Es sorprendente cómo las percepciones se inflan y se desinflan en función del momento y del entorno en que se desenvuelven. Así, por ejemplo, cuando la fealdad es el rasgo común de un pueblo, los feos se mudan al barrio de la invisibilidad. Gente horrorosamente fea comparte mesa y mantel, y taburete y caña, y cama y jugueteos carnales con gente fea de solemnidad, sin percatarse, es un poner, de que la inconmensurable testa del compañero de mesa, de taburete y de cama les impide ver el sol y el horizonte. Cuando la cabeza del prójimo nos impide ver el bosque, malo, tú...

Si en la pandilla hay un necio o un inepto, el resto de los pandilleros lo distinguen inmediatamente, por sus habilidades y sus capacidades de inutilidad, pero si es la inepcia la que distingue a la pandilla, la cosa cambia. Cuando la inepcia se convierte en el rasgo de semejanza distintivo de la pandilla, del partido, del pueblo..., la ineptitud y la necedad pasan a ser parte de la cotidianidad invisible. O sea, que cuando el volumen de inepcia es el suficiente, los necios y los ineptos pasan desapercibidos, porque nuestro cerebro, que es un órgano de altísimas capacidades, lo que no le gusta, lo que le desagrada, no está dispuesto a verlo.

En este sentido, conozco a un veterano turístico que forma parte de todos los saraos institucionales turísticos desde hace años, que es la prueba fehaciente de lo que expreso. Mi amigo, en petit comité, últimamente confiesa haberse convertido en vampiro, porque cuando se pone ante el espejo no se ve... Pobre criatura. Llevo meses intentando convencerlo de que no se trata de vampirismo, sino de que sus maneras y talante actuales no le gustan ni a su propio cerebro, que, por economía de esfuerzo, reacciona negándose a verlo. Pero no quiere entenderlo... Y ahí anda el hombre, despierto de noche y dormido de día, evitando el sol para no freírse.
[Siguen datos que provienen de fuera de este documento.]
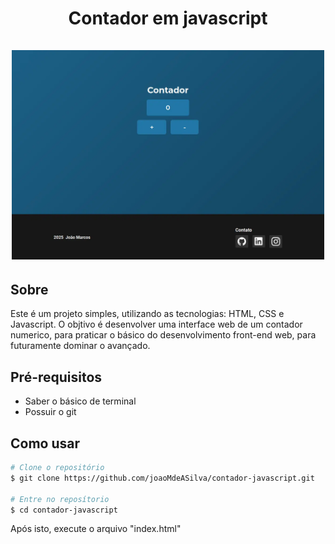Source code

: <h1 style="text-align: center">Contador em javascript
    <br>
    <br>
    <img src="./images/screenshots/contador-screenshot.webp" alt="Imagem da interface do projeto do contador web" title="Interface do projeto do contador web" width="500" style="margin: auto">
</h1>

## Sobre

Este é um projeto simples, utilizando as tecnologias: HTML, CSS e Javascript. O objtivo é desenvolver uma interface web de um contador numerico, para praticar o básico do desenvolvimento front-end web, para futuramente dominar o avançado.

## Pré-requisitos

- Saber o básico de terminal
- Possuir o git

## Como usar 

``` bash
# Clone o repositório
$ git clone https://github.com/joaoMdeASilva/contador-javascript.git

# Entre no reposítorio
$ cd contador-javascript
```

Após isto, execute o arquivo "index.html"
Cuando los rasgos de semejanza a los que aludo se dan en la clase política, la cosa se refina. Nótese, si no, cómo, aunque todos los políticos, en primerísima instancia, conformen la gran tribu primigenia, por afinidad, se dividen en subtribus. Lo curioso, desde el aspecto antropológico, es que cuando, por ejemplo, a una tribu le sobreviene un afiliado de testa tan prominente que es perceptible desde allende el planeta, el afiliado cabeciancho se vuelve invisible para su propia tribu, pero no para las demás, que lo ven. Dicho de otra manera y con otro ejemplo: cuando un mal padre de una tribu le roba la hucha a los niños de todas las tribus, los únicos cerebros que perciben el latrocinio son los de las tribus ajenas, nunca los de la suya propia, aunque sus niños se vean afectados por igual. Curioso...

Obsérvelo, paciente lector, da igual la tribu en la que el afiliado cabezón aparezca, siempre se da el mismo fenómeno, que, obviamente, no obedece a un amor propio mal entendido, como algunos estólidos truchimanes de la realidad pretenden explicarnos, sino que obedece a dos causas: Una, las deleznables prácticas de los tartufos politizados ad hoc que usan la cotidianidad del fenómeno para sus propios fines. Dos, que esta despreciable especie últimamente se multiplica como conejos...

En lo turístico, la cotidianidad también es un hecho, y también se muestra selectiva históricamente. ¿Quién no conoce algún cabezudo turístico invisible? Pero, aunque las ciencias de la salud mental, como precepto universal, aconsejan potenciar y cultivar la consciencia de presente, en turismo no conviene malinterpretar la receta.

Nuestra evolución turística viene respondiendo a la vieja inercia de los máximos ingresos en presente, es decir, ¡ya...! Así es, pocos, o ninguno, condicionamos nuestros ingresos a favor del medio y largo plazo, sino más bien a favor del ¡tríncalo, pisha, que mañana es tarde...! Cortázar decía algo así como «no puede ser posible que estemos aquí para no poder ser». Y tenía razón...

Asumamos a Cortázar. Cesemos de hipotecar nuestro futuro basándonos en la cotidianidad viciada. Abramos los ojos al hecho de que crecer en función de satisfacer las necesidades circunstanciales de los mercados no siempre significa satisfacer sosteniblemente las nuestras. Tengámoslo en cuenta. Dediquémonos a impulsar nuestra cotidianidad a base de tomar consciencia de lo que podemos y no podemos ser sosteniblemente y, desde ahí, potenciemos y cultivemos nuestras posibilidades de presente.